(Data items)
------------------------------

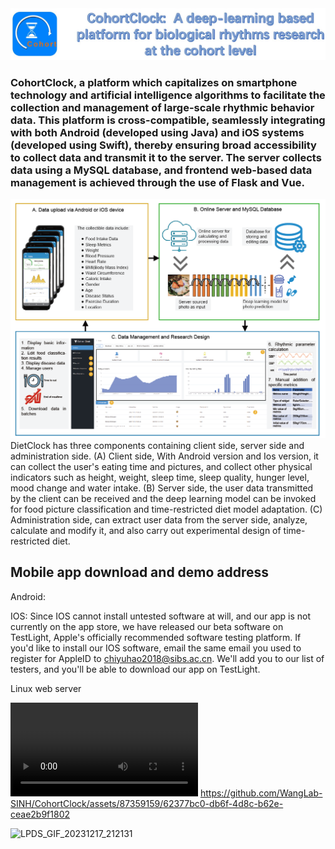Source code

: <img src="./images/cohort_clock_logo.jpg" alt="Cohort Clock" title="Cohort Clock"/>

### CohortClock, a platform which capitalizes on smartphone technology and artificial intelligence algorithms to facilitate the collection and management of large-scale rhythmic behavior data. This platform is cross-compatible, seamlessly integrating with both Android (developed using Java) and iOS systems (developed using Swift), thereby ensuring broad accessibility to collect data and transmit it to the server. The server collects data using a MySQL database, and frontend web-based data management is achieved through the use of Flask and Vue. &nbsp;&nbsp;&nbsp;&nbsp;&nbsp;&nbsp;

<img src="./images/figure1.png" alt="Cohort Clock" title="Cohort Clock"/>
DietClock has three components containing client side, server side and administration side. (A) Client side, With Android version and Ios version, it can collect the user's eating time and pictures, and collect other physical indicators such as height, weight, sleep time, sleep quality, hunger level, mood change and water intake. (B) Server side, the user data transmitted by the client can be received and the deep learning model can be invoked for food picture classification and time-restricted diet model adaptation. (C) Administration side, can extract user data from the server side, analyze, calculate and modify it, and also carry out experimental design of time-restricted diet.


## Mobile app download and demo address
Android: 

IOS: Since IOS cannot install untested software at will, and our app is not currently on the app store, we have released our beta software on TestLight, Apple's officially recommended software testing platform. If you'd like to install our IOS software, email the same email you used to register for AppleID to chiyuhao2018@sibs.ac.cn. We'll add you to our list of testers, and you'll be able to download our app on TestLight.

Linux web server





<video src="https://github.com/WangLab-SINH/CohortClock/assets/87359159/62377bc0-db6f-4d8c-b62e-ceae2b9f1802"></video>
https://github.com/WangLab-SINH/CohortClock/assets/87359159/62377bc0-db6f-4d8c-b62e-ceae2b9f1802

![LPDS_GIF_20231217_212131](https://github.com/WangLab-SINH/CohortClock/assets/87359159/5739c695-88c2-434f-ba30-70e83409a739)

------------------------------

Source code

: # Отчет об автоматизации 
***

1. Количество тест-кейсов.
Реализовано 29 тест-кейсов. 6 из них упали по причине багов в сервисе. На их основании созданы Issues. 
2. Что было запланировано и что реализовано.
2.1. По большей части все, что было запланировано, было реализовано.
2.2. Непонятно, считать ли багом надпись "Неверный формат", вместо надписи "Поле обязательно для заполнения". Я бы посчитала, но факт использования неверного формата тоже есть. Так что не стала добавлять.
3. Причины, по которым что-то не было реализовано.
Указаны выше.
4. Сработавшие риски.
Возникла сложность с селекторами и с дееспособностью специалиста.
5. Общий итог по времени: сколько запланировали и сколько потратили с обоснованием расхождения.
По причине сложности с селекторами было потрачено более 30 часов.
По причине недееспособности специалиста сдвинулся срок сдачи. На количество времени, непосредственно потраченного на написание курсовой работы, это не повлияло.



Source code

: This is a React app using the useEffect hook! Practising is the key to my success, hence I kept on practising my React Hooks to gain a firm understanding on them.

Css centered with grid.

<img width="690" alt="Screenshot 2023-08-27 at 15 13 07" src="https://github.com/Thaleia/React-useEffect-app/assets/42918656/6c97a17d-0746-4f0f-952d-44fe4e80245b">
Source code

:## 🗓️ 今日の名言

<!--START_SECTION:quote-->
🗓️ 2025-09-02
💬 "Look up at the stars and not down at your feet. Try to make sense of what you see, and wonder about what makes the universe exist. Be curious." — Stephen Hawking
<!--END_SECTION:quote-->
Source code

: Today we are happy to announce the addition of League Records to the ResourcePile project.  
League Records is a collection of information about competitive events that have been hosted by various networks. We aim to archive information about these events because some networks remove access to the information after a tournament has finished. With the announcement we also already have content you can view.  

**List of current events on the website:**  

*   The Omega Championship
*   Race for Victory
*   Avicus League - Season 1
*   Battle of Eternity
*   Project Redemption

------------------------------

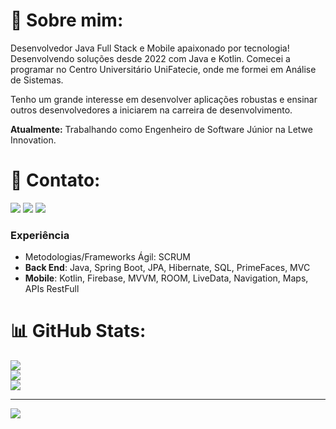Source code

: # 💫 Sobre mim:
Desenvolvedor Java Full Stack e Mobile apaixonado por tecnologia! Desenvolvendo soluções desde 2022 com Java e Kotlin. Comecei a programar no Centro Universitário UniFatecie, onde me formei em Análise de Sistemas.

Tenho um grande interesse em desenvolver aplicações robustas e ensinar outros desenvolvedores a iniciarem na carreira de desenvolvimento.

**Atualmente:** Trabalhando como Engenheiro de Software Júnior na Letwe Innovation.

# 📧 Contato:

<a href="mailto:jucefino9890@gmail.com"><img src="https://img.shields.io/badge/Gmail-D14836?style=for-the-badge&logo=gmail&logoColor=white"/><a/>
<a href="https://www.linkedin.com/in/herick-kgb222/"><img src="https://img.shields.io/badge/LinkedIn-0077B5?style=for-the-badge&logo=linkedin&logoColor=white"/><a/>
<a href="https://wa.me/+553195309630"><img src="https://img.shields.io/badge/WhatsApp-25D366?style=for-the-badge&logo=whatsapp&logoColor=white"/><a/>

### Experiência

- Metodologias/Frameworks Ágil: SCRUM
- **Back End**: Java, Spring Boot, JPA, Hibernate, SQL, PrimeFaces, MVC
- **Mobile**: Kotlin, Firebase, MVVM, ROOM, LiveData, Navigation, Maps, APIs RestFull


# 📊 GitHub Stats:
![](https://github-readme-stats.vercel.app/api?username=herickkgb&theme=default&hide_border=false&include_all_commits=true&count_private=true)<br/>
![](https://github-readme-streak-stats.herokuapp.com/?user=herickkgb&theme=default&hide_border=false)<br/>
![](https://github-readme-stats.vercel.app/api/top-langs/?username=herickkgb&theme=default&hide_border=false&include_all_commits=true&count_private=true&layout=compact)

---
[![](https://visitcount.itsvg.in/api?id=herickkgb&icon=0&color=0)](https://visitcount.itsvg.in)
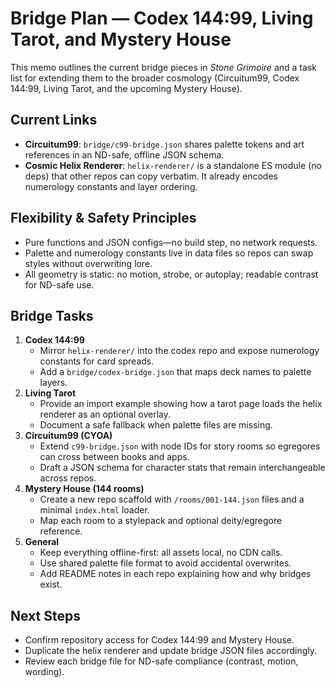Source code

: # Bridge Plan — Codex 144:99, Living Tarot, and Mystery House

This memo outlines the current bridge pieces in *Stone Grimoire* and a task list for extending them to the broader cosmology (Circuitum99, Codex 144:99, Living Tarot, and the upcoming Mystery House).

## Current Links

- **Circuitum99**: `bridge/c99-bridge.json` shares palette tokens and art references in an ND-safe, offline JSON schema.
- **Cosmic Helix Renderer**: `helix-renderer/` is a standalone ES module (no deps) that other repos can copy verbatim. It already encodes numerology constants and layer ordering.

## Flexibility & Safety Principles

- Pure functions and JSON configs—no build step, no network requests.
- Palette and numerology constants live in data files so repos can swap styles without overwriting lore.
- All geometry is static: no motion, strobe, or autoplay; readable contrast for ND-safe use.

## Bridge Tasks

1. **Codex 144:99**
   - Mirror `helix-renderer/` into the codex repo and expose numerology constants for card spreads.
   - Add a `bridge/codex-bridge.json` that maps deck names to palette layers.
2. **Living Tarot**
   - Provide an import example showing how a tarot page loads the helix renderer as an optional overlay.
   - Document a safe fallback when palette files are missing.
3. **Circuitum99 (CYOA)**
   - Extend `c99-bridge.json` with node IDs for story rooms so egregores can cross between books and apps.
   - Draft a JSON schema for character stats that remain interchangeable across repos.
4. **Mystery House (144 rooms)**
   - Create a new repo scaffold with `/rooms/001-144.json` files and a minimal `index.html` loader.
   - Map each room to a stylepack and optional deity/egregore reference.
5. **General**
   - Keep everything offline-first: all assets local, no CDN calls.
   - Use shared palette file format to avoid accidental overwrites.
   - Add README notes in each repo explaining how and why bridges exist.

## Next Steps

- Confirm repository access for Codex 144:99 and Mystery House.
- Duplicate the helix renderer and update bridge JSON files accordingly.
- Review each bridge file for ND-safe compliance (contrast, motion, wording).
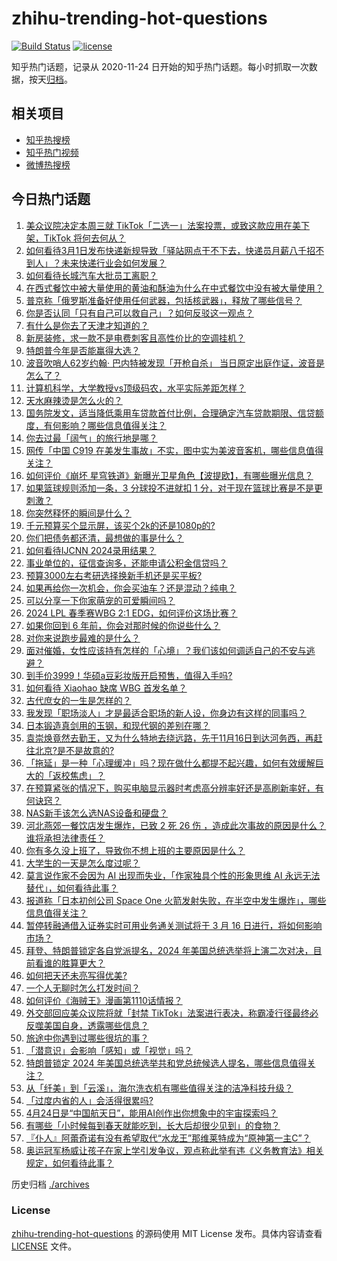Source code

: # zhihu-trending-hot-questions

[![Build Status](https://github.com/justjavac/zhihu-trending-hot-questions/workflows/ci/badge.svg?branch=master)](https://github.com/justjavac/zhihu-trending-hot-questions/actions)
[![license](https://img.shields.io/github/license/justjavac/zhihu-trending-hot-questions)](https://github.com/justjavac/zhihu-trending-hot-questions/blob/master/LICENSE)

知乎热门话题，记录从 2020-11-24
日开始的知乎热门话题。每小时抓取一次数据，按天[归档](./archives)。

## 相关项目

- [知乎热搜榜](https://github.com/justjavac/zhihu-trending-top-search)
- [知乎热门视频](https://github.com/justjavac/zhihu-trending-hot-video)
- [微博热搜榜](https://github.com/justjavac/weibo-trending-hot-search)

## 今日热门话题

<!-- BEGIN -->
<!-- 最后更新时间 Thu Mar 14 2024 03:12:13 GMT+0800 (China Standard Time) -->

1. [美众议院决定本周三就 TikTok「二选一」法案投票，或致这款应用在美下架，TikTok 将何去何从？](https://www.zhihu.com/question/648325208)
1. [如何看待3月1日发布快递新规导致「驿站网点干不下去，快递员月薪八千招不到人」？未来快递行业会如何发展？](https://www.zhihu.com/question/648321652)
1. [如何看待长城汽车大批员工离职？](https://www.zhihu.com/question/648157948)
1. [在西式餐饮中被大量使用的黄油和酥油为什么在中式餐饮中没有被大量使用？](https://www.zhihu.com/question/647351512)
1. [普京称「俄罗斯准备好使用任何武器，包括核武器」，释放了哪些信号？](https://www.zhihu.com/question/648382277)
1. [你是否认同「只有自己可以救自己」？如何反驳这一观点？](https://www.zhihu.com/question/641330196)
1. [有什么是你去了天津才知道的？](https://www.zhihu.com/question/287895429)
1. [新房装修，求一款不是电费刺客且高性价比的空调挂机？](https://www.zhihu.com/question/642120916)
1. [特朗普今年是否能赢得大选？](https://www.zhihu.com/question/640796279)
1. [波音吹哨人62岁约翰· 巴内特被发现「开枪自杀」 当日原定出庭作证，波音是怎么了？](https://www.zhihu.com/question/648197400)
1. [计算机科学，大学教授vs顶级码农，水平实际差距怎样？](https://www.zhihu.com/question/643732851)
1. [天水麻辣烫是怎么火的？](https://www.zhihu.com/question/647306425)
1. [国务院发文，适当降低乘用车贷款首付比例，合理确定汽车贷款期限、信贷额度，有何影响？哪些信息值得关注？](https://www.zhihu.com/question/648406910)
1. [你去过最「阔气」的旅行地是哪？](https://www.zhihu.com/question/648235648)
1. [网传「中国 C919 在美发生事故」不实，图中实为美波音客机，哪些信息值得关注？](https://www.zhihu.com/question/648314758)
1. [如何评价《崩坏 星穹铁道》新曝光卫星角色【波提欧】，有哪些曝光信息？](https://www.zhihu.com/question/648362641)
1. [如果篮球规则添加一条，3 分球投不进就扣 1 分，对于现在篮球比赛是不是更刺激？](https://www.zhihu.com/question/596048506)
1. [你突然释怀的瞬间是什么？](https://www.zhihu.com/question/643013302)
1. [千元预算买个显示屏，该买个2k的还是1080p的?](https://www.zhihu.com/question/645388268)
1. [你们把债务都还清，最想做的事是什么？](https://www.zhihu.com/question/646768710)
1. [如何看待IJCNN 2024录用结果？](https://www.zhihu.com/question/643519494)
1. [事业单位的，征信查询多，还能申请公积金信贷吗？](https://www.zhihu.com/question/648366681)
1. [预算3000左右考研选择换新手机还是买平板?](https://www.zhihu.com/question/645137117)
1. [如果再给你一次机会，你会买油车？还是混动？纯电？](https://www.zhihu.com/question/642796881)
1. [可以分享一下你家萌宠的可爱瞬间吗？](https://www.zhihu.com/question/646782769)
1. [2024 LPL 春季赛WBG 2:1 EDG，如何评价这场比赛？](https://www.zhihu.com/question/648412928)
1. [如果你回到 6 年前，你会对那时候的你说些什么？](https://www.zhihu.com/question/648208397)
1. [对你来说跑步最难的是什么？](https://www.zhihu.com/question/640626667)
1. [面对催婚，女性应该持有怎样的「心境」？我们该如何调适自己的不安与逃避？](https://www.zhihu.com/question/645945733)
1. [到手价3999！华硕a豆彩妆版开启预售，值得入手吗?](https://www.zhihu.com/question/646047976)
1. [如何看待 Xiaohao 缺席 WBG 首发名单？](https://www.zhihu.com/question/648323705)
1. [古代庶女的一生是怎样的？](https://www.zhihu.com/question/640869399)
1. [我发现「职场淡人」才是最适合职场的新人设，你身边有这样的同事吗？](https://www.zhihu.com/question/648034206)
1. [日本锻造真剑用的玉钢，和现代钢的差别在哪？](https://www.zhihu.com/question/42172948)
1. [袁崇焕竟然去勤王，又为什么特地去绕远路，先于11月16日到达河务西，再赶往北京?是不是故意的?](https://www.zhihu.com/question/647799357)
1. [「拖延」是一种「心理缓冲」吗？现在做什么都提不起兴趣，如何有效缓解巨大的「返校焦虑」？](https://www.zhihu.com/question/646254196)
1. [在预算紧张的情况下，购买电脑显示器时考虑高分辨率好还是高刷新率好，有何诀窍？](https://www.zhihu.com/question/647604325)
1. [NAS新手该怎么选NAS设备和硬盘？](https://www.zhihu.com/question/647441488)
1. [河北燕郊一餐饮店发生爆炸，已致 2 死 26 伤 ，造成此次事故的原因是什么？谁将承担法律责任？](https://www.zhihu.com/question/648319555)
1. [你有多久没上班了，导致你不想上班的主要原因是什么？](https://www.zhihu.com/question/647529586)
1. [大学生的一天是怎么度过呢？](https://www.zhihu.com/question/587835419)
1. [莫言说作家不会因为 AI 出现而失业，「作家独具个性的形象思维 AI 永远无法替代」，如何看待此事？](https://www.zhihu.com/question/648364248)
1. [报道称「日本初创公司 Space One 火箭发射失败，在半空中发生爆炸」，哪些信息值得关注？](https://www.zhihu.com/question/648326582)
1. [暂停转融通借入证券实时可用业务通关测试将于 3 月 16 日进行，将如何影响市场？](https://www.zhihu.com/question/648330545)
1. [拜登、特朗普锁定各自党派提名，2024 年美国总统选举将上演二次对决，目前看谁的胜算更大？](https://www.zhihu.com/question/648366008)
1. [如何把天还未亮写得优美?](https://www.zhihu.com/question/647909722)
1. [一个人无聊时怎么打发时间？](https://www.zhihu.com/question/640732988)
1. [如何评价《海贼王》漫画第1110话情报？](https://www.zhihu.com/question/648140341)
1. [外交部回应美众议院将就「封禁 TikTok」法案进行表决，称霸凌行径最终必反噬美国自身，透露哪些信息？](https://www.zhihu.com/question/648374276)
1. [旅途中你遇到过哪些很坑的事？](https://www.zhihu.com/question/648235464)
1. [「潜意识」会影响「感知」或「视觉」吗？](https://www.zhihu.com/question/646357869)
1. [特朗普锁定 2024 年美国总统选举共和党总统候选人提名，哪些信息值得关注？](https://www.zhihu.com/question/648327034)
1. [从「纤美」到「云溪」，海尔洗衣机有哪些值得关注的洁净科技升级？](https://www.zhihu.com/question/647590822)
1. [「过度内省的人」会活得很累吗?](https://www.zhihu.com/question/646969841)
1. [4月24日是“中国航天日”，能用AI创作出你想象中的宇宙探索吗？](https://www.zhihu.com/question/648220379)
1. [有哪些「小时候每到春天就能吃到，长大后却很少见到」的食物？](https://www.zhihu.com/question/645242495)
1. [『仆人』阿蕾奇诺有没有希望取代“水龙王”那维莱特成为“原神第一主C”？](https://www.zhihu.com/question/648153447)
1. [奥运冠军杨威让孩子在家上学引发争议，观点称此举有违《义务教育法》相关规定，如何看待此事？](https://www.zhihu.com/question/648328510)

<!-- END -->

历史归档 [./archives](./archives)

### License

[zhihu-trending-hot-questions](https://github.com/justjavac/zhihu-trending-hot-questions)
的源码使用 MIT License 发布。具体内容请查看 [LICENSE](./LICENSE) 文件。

------------------------------

Nothing but the lines with "archives" should be returned, copied from the entries above.

日开始的知乎热门话题。每小时抓取一次数据，按天[归档](./archives)。
历史归档 [./archives](./archives)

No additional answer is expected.